The Fly In Your Soup

A person who is nice to you but not nice to the waiter is not a nice person.


Paraphrased from Dave Barry and spread as an awesome graphic meme

   Twenty years working in restaurants has taught me one thing: people can be incredibly rude when they are paying for the right to be.  Take an otherwise civil person, charge them six dollars for a bowl of soup, have a fly buzz its way in there after it has been served and watch the person turn into a raving lunatic. It is not a hard and fast rule, but I have seen it many times. It is part of the reason working in restaurants makes many surveys’ top ten list of stressful jobs.

   The customer demeans the server, regardless of the legitimacy of the complaint, the server takes it out on the cook who takes no time giving it right back to them, or taking it out on the other cooks on the line. People rarely go to full service restaurants for good food or even just to sate their hunger, they go to be served, to feel, after not being on top all day, like they are the most important person in the room, if only for forty five minutes. It is a chance to take all your personal issues that have built up over the day or week and dump them on someone else without having to pay a therapist.

      I have friends, perfectly nice people outside a restaurant, who when I met them could be terribly rude to the people serving them.  Most have gotten an earful from me over the years and have amended their behavior appropriately, at least around me. Their tipping habits still often leave much to be desired.

   Which gets me to another important point: please learn how to tip. If you are in a full service restaurant the very easy to remember rule of thumb is a minimum of 15% of the total bill. Remember that word “minimum.” If, for whatever reason, you feel you should not have to tip, you need to ask to talk to management, if for no other reason so you don’t look like a cheap bastard and the manager knows about the problem. If you were really not that unhappy, you tip less anyways, and don’t talk to the manager, then you are a cheap bastard.

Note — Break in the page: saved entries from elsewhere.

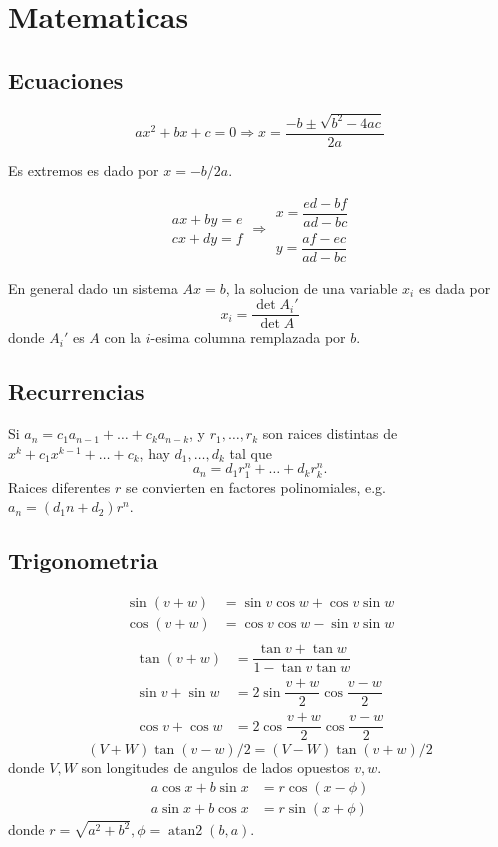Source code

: 
\chapter{Matematicas}

\section{Ecuaciones}
\[ax^2+bx+c=0 \Rightarrow x = \frac{-b\pm\sqrt{b^2-4ac}}{2a}\]

Es extremos es dado por $x = -b/2a$.

\[\begin{aligned}ax+by=e\\cx+dy=f\end{aligned}
\Rightarrow
\begin{aligned}x=\dfrac{ed-bf}{ad-bc}\\y=\dfrac{af-ec}{ad-bc}\end{aligned}\]

En general dado un sistema $Ax = b$, la solucion de una variable $x_i$ es dada por
\[x_i = \frac{\det A_i'}{\det A} \]
donde $A_i'$ es $A$ con la $i$-esima columna remplazada por $b$.

\section{Recurrencias}
Si $a_n = c_1 a_{n-1} + \dots + c_k a_{n-k}$, y $r_1, \dots, r_k$ son raices distintas de $x^k + c_1 x^{k-1} + \dots + c_k$, hay $d_1, \dots, d_k$ tal que
\[a_n = d_1r_1^n + \dots + d_kr_k^n. \]
Raices diferentes $r$ se convierten en factores polinomiales, e.g. $a_n = (d_1n + d_2)r^n$.

\section{Trigonometria}
\begin{align*}
\sin(v+w)&{}=\sin v\cos w+\cos v\sin w\\
\cos(v+w)&{}=\cos v\cos w-\sin v\sin w\\
\end{align*}
\begin{align*}
\tan(v+w)&{}=\dfrac{\tan v+\tan w}{1-\tan v\tan w}\\
\sin v+\sin w&{}=2\sin\dfrac{v+w}{2}\cos\dfrac{v-w}{2}\\
\cos v+\cos w&{}=2\cos\dfrac{v+w}{2}\cos\dfrac{v-w}{2}
\end{align*}
\[ (V+W)\tan(v-w)/2{}=(V-W)\tan(v+w)/2 \]
donde $V, W$ son longitudes de angulos de lados opuestos $v, w$.
\begin{align*}
	a\cos x+b\sin x&=r\cos(x-\phi)\\
	a\sin x+b\cos x&=r\sin(x+\phi)
\end{align*}
donde $r=\sqrt{a^2+b^2}, \phi=\operatorname{atan2}(b,a)$.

Sorry to break it to you. The only other time it is acceptable to tip less is if you are a regular and you have a good rapport with that particular server and  you promise to make it up to them next time and you do make it up to them next time.

   As I said, working in restaurants is brutal. The pay is often crap, the hours erratic and the work itself can be harrowing. I have helped friends who thought it would be breeze after working jobs that either required more schooling or were more traditionally thought of as “hard” jobs, such working on a loading dock, get work in restaurants when they were unemployed. Most of them lasted a week… tops. So the next time you look down your nose at that server, busser, dishwasher or cook, ask yourself how well you would do in their position and how you would want to be treated. Otherwise, you might find more than just a fly in your soup.